Reserve Bank boss Philip Lowe wants you to be paid less to save the economy: ‘It’s tough. The alternative is more difficult’
- RBA boss Philip Lowe will warn against pay increases
- Dr Lowe says wage rises will force the RBA to hike rates
Reserve Bank boss Philip Lowe has called on Australians to ‘ride out’ the period of rising inflation by not issuing pay increases despite cost of living concerns.
Dr Lowe, who earns more than $1million a year, explained in a speech on November 22 that wages needed to remain steady if Australians wanted to avoid another rate hike.
The RBA Governor wants any wage gains to be kept below 4 per cent, which means workers will effectively be taking pay cuts as the price of food, fuel and household bills rise.
‘I know it’s very difficult for people to accept the idea that wages don’t rise with inflation and people are experiencing declines in real wages. That’s tough. The alternative, though, is more difficult,’ he said.
His comments have gained traction again on social media this week as Australians increasingly struggle with the cost of living crisis.
RBA governor Philip Lowe (pictured) has warned against issuing pay increases as it could risk more rate hikes in a speech late last year
‘If we can ride through this period with wages growth staying broadly in the current range…and the supply side problems resolve, inflation will come down and it can be painless, relatively.’
Dr Lowe said that there was a ‘natural appeal’ to lifting wages to match inflation but stressed that it was the wrong move as it could force the central bank to issue more rate rises.
The Reserve Bank governor will continue trying to convince the public that significant pay increases are a bad move over the coming months as the country trudges through peak inflation.
It comes as Deloitte Access Economics conveyed a dour image of Australia’s economy in 2023, claiming that Aussies would be at the ‘mercy’ of the Reserve Bank this year.
Deloitte warned the country could fall into a recession if the central bank continued hiking the cash rate.
‘Any further increases in the cash rate beyond the current 3.1 per cent could unnecessarily tip Australia into recession in 2023,’ partner, Stephen Smith said in a Business Outlook report.
‘At the same time, real household disposable income per capita – a key measure of prosperity – is falling, and will finish the current financial year at levels last seen before the onset of the pandemic.’
Mr Smith said that there was ‘no doubt that Australian households are starting to hurt’.
Dr Lowe wants any wage gains to be kept below 4 per cent, which means workers will be taking pay cuts as inflation continues to rise (stock image)
Australians have been warning the cost of living crisis is far from over ahead of another inflation hike (pictured, shoppers in a Sydney Coles)
He prefaced his point by explaining that Australia’s ‘consumer-led recovery’ was ‘rapidly running out of road’.
Mr Smith added that spending growth would ‘decelerate’ due to a ‘combination of falling house prices, rising interest rates, high inflation, low levels of consumer confidence and negative real wage growth’.
The current inflation rate in Australia sits at 7.3 per cent.

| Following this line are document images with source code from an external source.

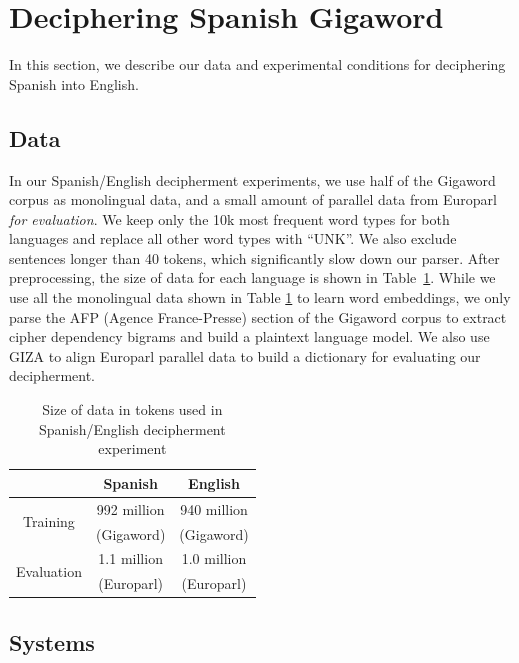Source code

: \section{Deciphering Spanish Gigaword}
\label{decipher_spanish}

In this section, we describe our data and experimental conditions for deciphering Spanish into English.

\subsection{Data}

In our Spanish/English decipherment experiments, we use half of the Gigaword corpus as monolingual data, and a small amount of parallel data from Europarl {\em for evaluation}. We keep only the 10k most frequent word types for both languages and replace all other word types with ``UNK''.  We also exclude sentences longer than 40 tokens, which significantly slow down our parser. After preprocessing, the size of data for each language is shown in Table~\ref{es-en-data}. 
While we use all the monolingual data shown in Table \ref{es-en-data} to learn word embeddings, we only parse the AFP (Agence France-Presse) section of the Gigaword corpus to extract cipher dependency bigrams and build a plaintext language model. We also use GIZA \cite{GIZA} to align Europarl parallel data to build a dictionary for evaluating our decipherment.

 \begin{table}
 \begin{center}
 \begin{tabular}{ |c|c|c| } \hline
             & Spanish & English \\ \hline
\multirow{2}{*}{Training} & 992 million & 940 million \\ 
 & (Gigaword) & (Gigaword)  \\ \hline
\multirow{2}{*}{Evaluation} & 1.1 million & 1.0 million \\
 & (Europarl) & (Europarl) \\ \hline
 \end{tabular}
 \caption{Size of data in tokens used in Spanish/English decipherment experiment}
 \label{es-en-data}
 \end{center}
 \end{table}

\subsection{Systems}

Treasurer Jim Chalmers expressed his hope on Sunday that the inflation peak had passed.
The latest inflation data, to be handed down on Wednesday, is expected to show another rise in December.

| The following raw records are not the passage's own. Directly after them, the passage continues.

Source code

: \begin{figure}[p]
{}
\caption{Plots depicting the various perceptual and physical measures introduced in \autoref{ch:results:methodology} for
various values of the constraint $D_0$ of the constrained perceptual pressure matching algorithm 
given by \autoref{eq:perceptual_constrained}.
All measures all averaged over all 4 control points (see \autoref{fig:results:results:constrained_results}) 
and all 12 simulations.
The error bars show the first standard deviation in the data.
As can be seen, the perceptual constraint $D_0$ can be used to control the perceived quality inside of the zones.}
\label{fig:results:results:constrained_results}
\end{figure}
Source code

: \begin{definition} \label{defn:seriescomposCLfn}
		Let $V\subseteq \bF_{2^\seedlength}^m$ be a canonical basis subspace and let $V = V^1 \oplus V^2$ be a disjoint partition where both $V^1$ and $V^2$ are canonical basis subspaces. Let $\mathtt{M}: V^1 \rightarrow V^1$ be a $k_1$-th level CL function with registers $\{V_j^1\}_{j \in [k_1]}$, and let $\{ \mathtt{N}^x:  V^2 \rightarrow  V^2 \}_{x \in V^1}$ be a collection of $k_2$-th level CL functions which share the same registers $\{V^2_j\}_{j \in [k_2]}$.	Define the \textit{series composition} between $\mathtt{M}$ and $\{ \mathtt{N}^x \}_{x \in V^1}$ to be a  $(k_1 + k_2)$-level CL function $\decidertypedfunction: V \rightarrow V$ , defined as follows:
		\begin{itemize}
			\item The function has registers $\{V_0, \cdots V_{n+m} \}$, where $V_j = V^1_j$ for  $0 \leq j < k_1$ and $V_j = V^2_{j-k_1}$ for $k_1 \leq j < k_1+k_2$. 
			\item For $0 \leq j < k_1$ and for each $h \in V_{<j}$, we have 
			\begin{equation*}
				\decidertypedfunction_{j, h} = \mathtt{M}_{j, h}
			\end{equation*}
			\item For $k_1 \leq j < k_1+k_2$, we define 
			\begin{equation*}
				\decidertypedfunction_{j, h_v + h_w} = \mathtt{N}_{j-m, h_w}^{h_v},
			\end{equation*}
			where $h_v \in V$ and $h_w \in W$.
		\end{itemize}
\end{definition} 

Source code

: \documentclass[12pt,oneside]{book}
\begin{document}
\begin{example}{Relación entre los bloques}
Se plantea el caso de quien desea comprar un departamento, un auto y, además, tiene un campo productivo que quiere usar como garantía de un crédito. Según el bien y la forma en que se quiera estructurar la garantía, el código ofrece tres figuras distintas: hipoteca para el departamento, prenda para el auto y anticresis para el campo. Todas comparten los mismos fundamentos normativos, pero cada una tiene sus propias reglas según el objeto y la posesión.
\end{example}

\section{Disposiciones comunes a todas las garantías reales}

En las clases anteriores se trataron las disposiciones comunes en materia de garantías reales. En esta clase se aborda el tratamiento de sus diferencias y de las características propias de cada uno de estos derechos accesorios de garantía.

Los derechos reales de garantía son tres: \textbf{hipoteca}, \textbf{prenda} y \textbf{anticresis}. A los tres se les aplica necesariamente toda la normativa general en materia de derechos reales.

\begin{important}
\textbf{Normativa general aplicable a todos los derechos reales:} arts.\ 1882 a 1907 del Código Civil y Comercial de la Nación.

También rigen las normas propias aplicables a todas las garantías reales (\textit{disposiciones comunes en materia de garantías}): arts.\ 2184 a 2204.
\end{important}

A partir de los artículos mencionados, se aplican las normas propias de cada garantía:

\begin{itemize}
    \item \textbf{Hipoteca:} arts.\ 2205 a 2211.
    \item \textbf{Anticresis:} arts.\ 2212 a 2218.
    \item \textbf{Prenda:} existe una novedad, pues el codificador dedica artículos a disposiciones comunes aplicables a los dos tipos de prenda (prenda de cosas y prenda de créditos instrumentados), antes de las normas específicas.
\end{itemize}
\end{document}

Treasurer Jim Chalmers (pictured) is hopeful the inflation peak has passed but warned tough challenges are still ahead
Estimates from both the Treasury and the Reserve Bank suggest inflation will moderate soon after the predicted spike.
Speaking with Sky News on Sunday, Dr Chalmers was quick to manage expectations the estimates would result in immediate cost of living relief for Australians.
‘We’ve still got a big inflation challenge in our economy even as we get to the other side of the peak,’ the Treasurer said.
‘Inflation will be higher than we’d like for longer than we’d like. That’s just the reality.’